Looking at CPAN I found http://search.cpan.org/dist/Encode-ZapCP1252/
which looks like a good home for this. The current version of
Encode-ZapCP1252 only translate to ASCII approximations. David, would
you consider extending this module with the function above for
supporting Chris's use case?

Regards,
Gisle

Re: HTML::Entities and WinLatin1 NCRs [PATCH]
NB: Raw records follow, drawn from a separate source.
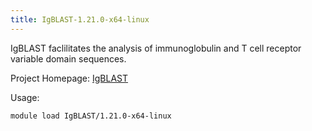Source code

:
 ```yaml
---
title: IgBLAST-1.21.0-x64-linux
---
```

IgBLAST faclilitates the analysis of immunoglobulin and T cell receptor variable domain sequences.

Project Homepage: [IgBLAST](https://ncbi.github.io/igblast)

Usage:
```
module load IgBLAST/1.21.0-x64-linux
```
am 07.03.2006 16:31:39 von ChrisD

Gisle Aas wrote:

> To me it feels wrong to add such a kludge to HTML::Entities. It just
> seems to be the wrong level to do such manipulations. I would suggest
> that you just post-process the string that decode_entities() returns
> to fixup the Windows mess using tr///; example:
>
> sub cp1252_fixup {
> # replaces the additional WinLatin-1 chars in the 0x80 - 0x9F range
> # with the corresponding Unicode character
> my $str = shift;
> $str =~ tr/\x80-\x9f/\x{20AC}\x{FFFD}\x{201A}\x{192}\x{201E}\x{2026} \x{2020}\x{2021}\x{2C6}\x{2030}\x{160}\x{2039}\x{152}\x{FFFD }\x{17D}\x{FFFD}\x{FFFD}\x{2018}\x{2019}\x{201C}\x{201D}\x{2 022}\x{2013}\x{2014}\x{2DC}\x{2122}\x{161}\x{203A}\x{153}\x{ FFFD}\x{17E}\x{178}/;
> $str;
> }

Thanks for the response! I agree that my quick hack isn't entirely
the right way to go, and I thought about a tr/// solution as well,
which may be the most appropriate. I'll likely adopt whatever is
proposed as the best solution.

In the meantime, I went with a native HTML::Entities "fix" myself
primarily because I concluded that all modern browsers seem to do
this particular NCR conversion on the fly, so it seemed somewhat
logical for HTML::Entities to mirror that "canonical" behaviour.
It also happens to save a pass over the data, which is a minor
consideration, really, unless one happens to be dealing with
enormously long strings.

What I began to imagine as a more elegant solution was an
option for HTML::Entities that would affect all users
of the internal decode_entities() routine, including HTML::Parser
and so forth. Something perhaps like:

$p = HTML::Parser->new(fixup_cp1252 => 1);
$p->parse("— —");

decode_entities({fixup_cp1252 => 1}, "— —");

or maybe something involving a stateful option set on the
HTML::Entities class as a whole. Anyway, do as you see best;
thanks again for the great work!

Chris.

--
GPG Key ID: 366A375B
GPG Key Fingerprint: 485E 5041 17E1 E2BB C263 E4DE C8E3 FA36 366A 375B

Re: HTML::Entities and WinLatin1 NCRs [PATCH]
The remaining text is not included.